REQUIREMENT:
Show every line in the entries below where the word "Release" appears.

Dataset entries:
════════
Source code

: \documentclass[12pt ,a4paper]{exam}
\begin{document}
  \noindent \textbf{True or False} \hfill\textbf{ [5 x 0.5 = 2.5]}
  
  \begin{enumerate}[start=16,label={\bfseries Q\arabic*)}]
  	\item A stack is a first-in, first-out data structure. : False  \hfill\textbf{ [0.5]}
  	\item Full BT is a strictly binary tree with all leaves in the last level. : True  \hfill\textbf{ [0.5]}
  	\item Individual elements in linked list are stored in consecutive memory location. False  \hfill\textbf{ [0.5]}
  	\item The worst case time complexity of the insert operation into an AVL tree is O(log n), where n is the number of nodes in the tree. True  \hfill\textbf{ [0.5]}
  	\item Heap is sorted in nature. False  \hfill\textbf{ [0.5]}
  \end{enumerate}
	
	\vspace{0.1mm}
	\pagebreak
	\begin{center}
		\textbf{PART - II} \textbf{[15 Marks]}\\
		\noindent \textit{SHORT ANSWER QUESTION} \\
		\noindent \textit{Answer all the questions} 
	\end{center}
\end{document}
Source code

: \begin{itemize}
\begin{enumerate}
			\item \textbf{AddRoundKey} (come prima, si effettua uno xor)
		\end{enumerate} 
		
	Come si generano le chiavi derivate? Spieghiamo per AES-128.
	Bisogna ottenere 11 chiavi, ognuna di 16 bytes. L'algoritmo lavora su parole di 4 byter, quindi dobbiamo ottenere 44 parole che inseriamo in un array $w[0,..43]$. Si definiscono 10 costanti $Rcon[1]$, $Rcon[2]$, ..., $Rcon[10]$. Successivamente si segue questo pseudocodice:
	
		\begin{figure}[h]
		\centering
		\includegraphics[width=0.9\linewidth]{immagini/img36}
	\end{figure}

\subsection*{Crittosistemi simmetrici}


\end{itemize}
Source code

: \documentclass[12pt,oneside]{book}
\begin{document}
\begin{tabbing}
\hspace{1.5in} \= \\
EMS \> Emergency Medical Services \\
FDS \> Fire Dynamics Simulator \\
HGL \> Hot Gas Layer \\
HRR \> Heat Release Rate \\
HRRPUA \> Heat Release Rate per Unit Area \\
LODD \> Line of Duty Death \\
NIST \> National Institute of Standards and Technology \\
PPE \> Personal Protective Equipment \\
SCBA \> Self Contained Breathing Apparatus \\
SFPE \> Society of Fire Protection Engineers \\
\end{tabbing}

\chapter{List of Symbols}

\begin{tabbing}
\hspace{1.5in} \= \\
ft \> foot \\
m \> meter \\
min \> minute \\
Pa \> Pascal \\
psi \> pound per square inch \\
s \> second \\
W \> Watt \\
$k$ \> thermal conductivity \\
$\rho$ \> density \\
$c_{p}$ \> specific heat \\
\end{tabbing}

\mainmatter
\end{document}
════════
PROBLEM SOLUTION:
HRR \> Heat Release Rate \\
HRRPUA \> Heat Release Rate per Unit Area \\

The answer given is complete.